Studio album by Scandal
- Released: August 21, 1984
- Recorded: August 1983 – January 1984
- Studio: The Record Plant (New York City)
- Genre: AOR; pop rock;
- Length: 43:19
- Label: Columbia
- Producer: Mike Chapman

Scandal chronology
| Scandal (1982) | Warrior (1984) | Scandalous (1992) |

Singles from Warrior
- "The Warrior" Released: June 1984; "Hands Tied" Released: October 1984; "Beat of a Heart" Released: January 1985;

= Warrior (Scandal album) =

Warrior is the debut and only full-length studio album by American rock band Scandal, credited on the cover as "Scandal featuring Patty Smyth". It was released on August 21, 1984, by Columbia Records.

The album peaked at No. 17 on the Billboard 200 chart, driven by the success of its lead single, "The Warrior", which became the band's biggest hit.

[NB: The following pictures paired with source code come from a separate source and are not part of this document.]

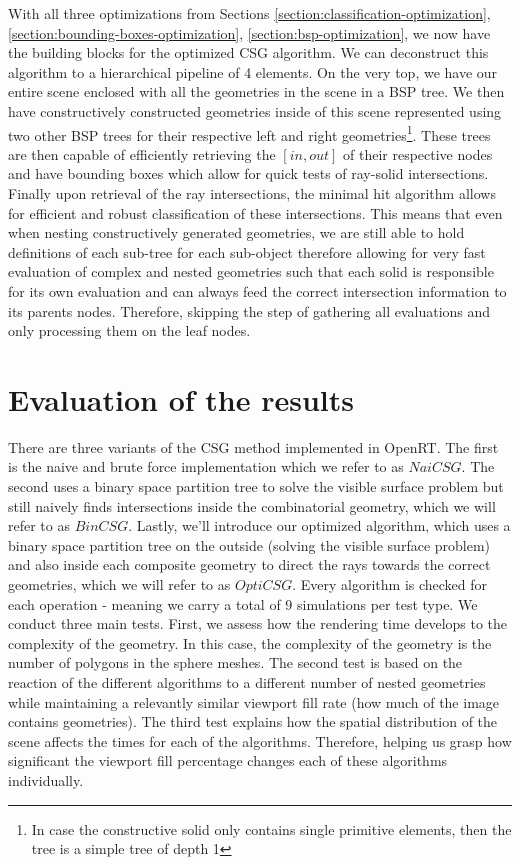 \documentclass[a4paper,11pt,oneside]{article}
\begin{document}
With all three optimizations from Sections \ref{section:classification-optimization}, \ref{section:bounding-boxes-optimization}, \ref{section:bsp-optimization}, we now have the building blocks for the optimized CSG algorithm. We can deconstruct this algorithm to a hierarchical pipeline of 4 elements. On the very top, we have our entire scene enclosed with all the geometries in the scene in a BSP tree. We then have constructively constructed geometries inside of this scene represented using two other BSP trees for their respective left and right geometries\footnote{In case the constructive solid only contains single primitive elements, then the tree is a simple tree of depth 1}. These trees are then capable of efficiently retrieving the $[in, out]$ of their respective nodes and have bounding boxes which allow for quick tests of ray-solid intersections. Finally upon retrieval of the ray intersections, the minimal hit algorithm allows for efficient and robust classification of these intersections. This means that even when nesting constructively generated geometries, we are still able to hold definitions of each sub-tree for each sub-object therefore allowing for very fast evaluation of complex and nested geometries such that each solid is responsible for its own evaluation and can always feed the correct intersection information to its parents nodes. Therefore, skipping the step of gathering all evaluations and only processing them on the leaf nodes.

\section{Evaluation of the results}

There are three variants of the CSG method implemented in OpenRT. The first is the naive and brute force implementation which we refer to as $NaiCSG$. The second uses a binary space partition tree to solve the visible surface problem but still naively finds intersections inside the combinatorial geometry, which we will refer to as $BinCSG$. Lastly, we'll introduce our optimized algorithm, which uses a binary space partition tree on the outside (solving the visible surface problem) and also inside each composite geometry to direct the rays towards the correct geometries, which we will refer to as $OptiCSG$. Every algorithm is checked for each operation - meaning we carry a total of 9 simulations per test type. We conduct three main tests. First, we assess how the rendering time develops to the complexity of the geometry. In this case, the complexity of the geometry is the number of polygons in the sphere meshes. The second test is based on the reaction of the different algorithms to a different number of nested geometries while maintaining a relevantly similar viewport fill rate (how much of the image contains geometries). The third test explains how the spatial distribution of the scene affects the times for each of the algorithms. Therefore, helping us grasp how significant the viewport fill percentage changes each of these algorithms individually.
\end{document}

In 2014, the album was reissued in an expanded and remastered edition by Rock Candy Records. This edition included five bonus tracks from Scandal's 1982 self-titled debut EP, Scandal.

Professional ratings
Review scores
| Source | Rating |
| AllMusic | Star Half star |
| Robert Christgau | C |

==Track listing==

| No. | Title | Writer(s) | Length |
|---|---|---|---|
| 1. | "The Warrior" | Holly Knight, Nick Gilder | 4:00 |
| 2. | "Beat of a Heart" | Zack Smith, Patty Smyth, Keith Mack | 4:46 |
| 3. | "Hands Tied" | Knight, Chapman | 4:07 |
| 4. | "Less Than Half" | Smith, Smyth, Mack | 4:18 |
| 5. | "Only the Young" | Steve Perry, Jonathan Cain, Neal Schon | 4:29 |
| 6. | "All I Want" | Smith, Smyth, Benjy King | 4:11 |
| 7. | "Talk to Me" | Doug Lubahn | 3:56 |
| 8. | "Say What You Will" | Smith, Smyth | 4:41 |
| 9. | "Tonight" | Smith, Smyth | 4:19 |
| 10. | "Maybe We Went Too Far" | Smith, Smyth, Mack | 4:50 |

2014 collector's edition bonus tracks (from the Scandal EP)
| No. | Title | Writer(s) | Length |
|---|---|---|---|
| 11. | "Goodbye to You" | Smith | 3:46 |
| 12. | "Love's Got a Line on You" | Smith, Kathe Green | 3:24 |
| 13. | "Win Some, Lose Some" | Bryan Adams, Jim Vallance, Eric Kagna, Paul Dean | 3:47 |
| 14. | "She Can't Say No" | Smith, Smyth | 4:21 |
| 15. | "Another Bad Love" | Smith, Smyth | 3:35 |

==Charts==

| Chart (1984) | Position |
|---|---|
| United States (Billboard 200) | 17 |
| Australia (Kent Music Report) | 70 |

==Certifications==

| Region | Certification | Certified units/sales |
| United States (RIAA) | Platinum | 1,000,000^{^} |
^{^} Shipments figures based on certification alone.

==Personnel==
Scandal
- Patty Smyth – lead vocals
- Zack Smith – guitar, background vocals
- Ivan Elias – bass guitar
- Keith Mack – guitar, background vocals
- Thommy Price – drums, background vocals

Additional musicians
- Peter Wood – synthesizer
- Pat Mastelotto – drums on "Only the Young"
- Andy Newmark – drums on "Less Than Half" (Note: On the album sleeve, Newmark is credited with drums on "Hands Tied"; however, some drummers believe he actually played on "Less Than Half" instead, citing the complex rhythm pattern characteristic of his style.)
- Franke Previte – background vocals on "Hands Tied"
- Norman Mershon – background vocals on "Hands Tied"

==Production==
- Mike Chapman - producer
- John Agnello, David Alhert, Carol Cafiero, John Davenport, Eddie Garcia, Dave Hernandez, Greg Mack, William Wittman, Gene Wooley - engineering
- John Davenport, William Wittman, David Alhert, Gene Wooley - mixing
- LP dead-wax reads "A Disgusting Pile of Guts" on the A-side; the B-side reads "I Like That About Myself"

==Chart performance==
The album spent 41 weeks on the U.S. Billboard 200 chart and peaked at No. 17 in early October 1984.